Bruce Willis hugs a small child in "Hostage."

The opening titles of "Hostage" are shot in saturated blacks and reds with a raw graphic feel, and the movie's color photography tilts toward dark high-contrast. That matches the mood, which is hard-boiled and gloomy. Bruce Willis, who feels like a resident of action thrillers, not a visitor, dials down here into a man of fierce focus and private motives; for the second half of the movie, no one except for (some of) the bad guys knows what really motivates him.

There's also an interesting use of the movie's three original villains, who are joined later by evildoers from an entirely different sphere. As the film opens, three gormless teenagers in a pickup truck follow a rich girl being driven "in her daddy's Escalade" to a mountaintop mansion with fearsome security safeguards. Their motive: Steal the Cadillac. These characters are Mars (Ben Foster), a mean customer with a record, and two brothers: Dennis and Kevin Kelly (Jonathan Tucker and Marshall Allman). Kevin is the kid brother along for the ride, appalled by the lawbreaking Mars leads his brother into.

Trapped inside the house when police respond to an alarm, they take hostages: Smith, the rich man (Kevin Pollak), his teenage daughter Jennifer (Michelle Horn) and his young son Tommy (Jimmy Bennett). Willis plays the police chief who leads the first response team, but after a bad hostage experience in Los Angeles, he has retired to Ventura County to avoid just such adventures, and hands over authority to the sheriff's department. Then, inexplicably, he returns and demands to take command again.
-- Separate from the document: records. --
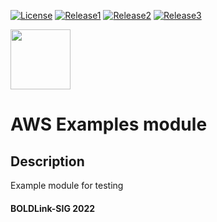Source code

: [![License](https://img.shields.io/badge/LICENSE-Apache-green.svg)](https://github.com/patrickmukumbu/test-repo/blob/main/LICENSE)
[![Release1](https://img.shields.io/github/v/release/patrickmukumbu/test-repo.svg)](https://github.com/patrickmukumbu/test-repo/releases)
[![Release2](https://img.shields.io/github/v/release/:patrickmukumbu/:test-repo?Release)](https://github.com/patrickmukumbu/test-repo/releases)
[![Release3](https://img.shields.io/github/v/release/patrickmukumbu/test-repo?include_prereleases)](https://github.com/patrickmukumbu/test-repo/releases)



[<img src="https://avatars.githubusercontent.com/u/25388280?s=200&v=4" width="96"/>](https://boldlink.io)

# AWS Examples module

## Description

Example module for testing

#### BOLDLink-SIG 2022
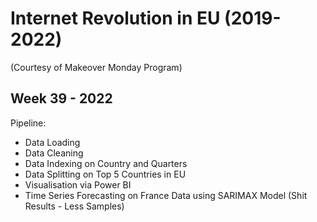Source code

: 
# Internet Revolution in EU (2019-2022)

(Courtesy of Makeover Monday Program)

## Week 39 - 2022


Pipeline:
- Data Loading
- Data Cleaning
- Data Indexing on Country and Quarters
- Data Splitting on Top 5 Countries in EU
- Visualisation via Power BI
- Time Series Forecasting on France Data using SARIMAX Model (Shit Results - Less Samples)


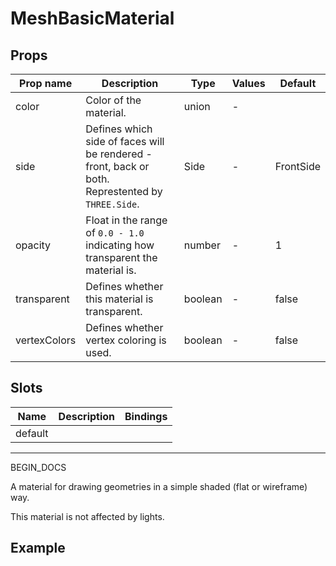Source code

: # MeshBasicMaterial

## Props

| Prop name    | Description                                                                                       | Type    | Values | Default   |
| ------------ | ------------------------------------------------------------------------------------------------- | ------- | ------ | --------- |
| color        | Color of the material.                                                                            | union   | -      |           |
| side         | Defines which side of faces will be rendered - front, back or both. Represtented by `THREE.Side`. | Side    | -      | FrontSide |
| opacity      | Float in the range of `0.0 - 1.0` indicating how transparent the material is.                     | number  | -      | 1         |
| transparent  | Defines whether this material is transparent.                                                     | boolean | -      | false     |
| vertexColors | Defines whether vertex coloring is used.                                                          | boolean | -      | false     |

## Slots

| Name    | Description | Bindings |
| ------- | ----------- | -------- |
| default |             |          |

---

BEGIN_DOCS

  <script setup>
  import MeshBasicMaterial from '../../examples/MeshBasicMaterial.vue'
  </script>

A material for drawing geometries in a simple shaded (flat or wireframe) way.

This material is not affected by lights.

## Example

  <ClientOnly>
  <MeshBasicMaterial />
  </ClientOnly>
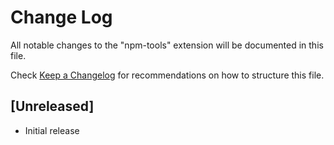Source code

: # Change Log

All notable changes to the "npm-tools" extension will be documented in this file.

Check [Keep a Changelog](http://keepachangelog.com/) for recommendations on how to structure this file.

## [Unreleased]

- Initial release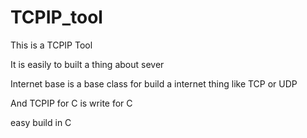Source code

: # TCPIP_tool

This is a TCPIP Tool 

It is easily to built a thing about sever 

Internet base is a base class for build a internet thing like TCP or UDP 

And TCPIP for C is write for C 

easy build in C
Moderate spoiler warning: What motivates him is that unknown kidnappers have captured Willis' own wife and child, and are holding them hostage. They want Willis to obtain a DVD in the Smith house, which (we gather) contains crucial information about illegal financial dealings. So we have a hostage crisis within a hostage crisis, and Willis is trying to free two sets of hostages, only one known to his fellow lawmen.

This is ingenious, and adds an intriguing complexity to what could have been a one-level story. Some other adornments, however, seem unlikely. Little Tommy is able to grab his sister's cell phone and move secretly throughout the house, using his secret knowledge of air ducts and obscure construction details. This development takes full advantage of the Air Duct Rule, which teaches us that all air ducts are large enough to crawl through, and lead directly to vantage points above crucial events in the action. Left unanswered is why the three hostage-takers aren't concerned that the kid is missing for long periods of time.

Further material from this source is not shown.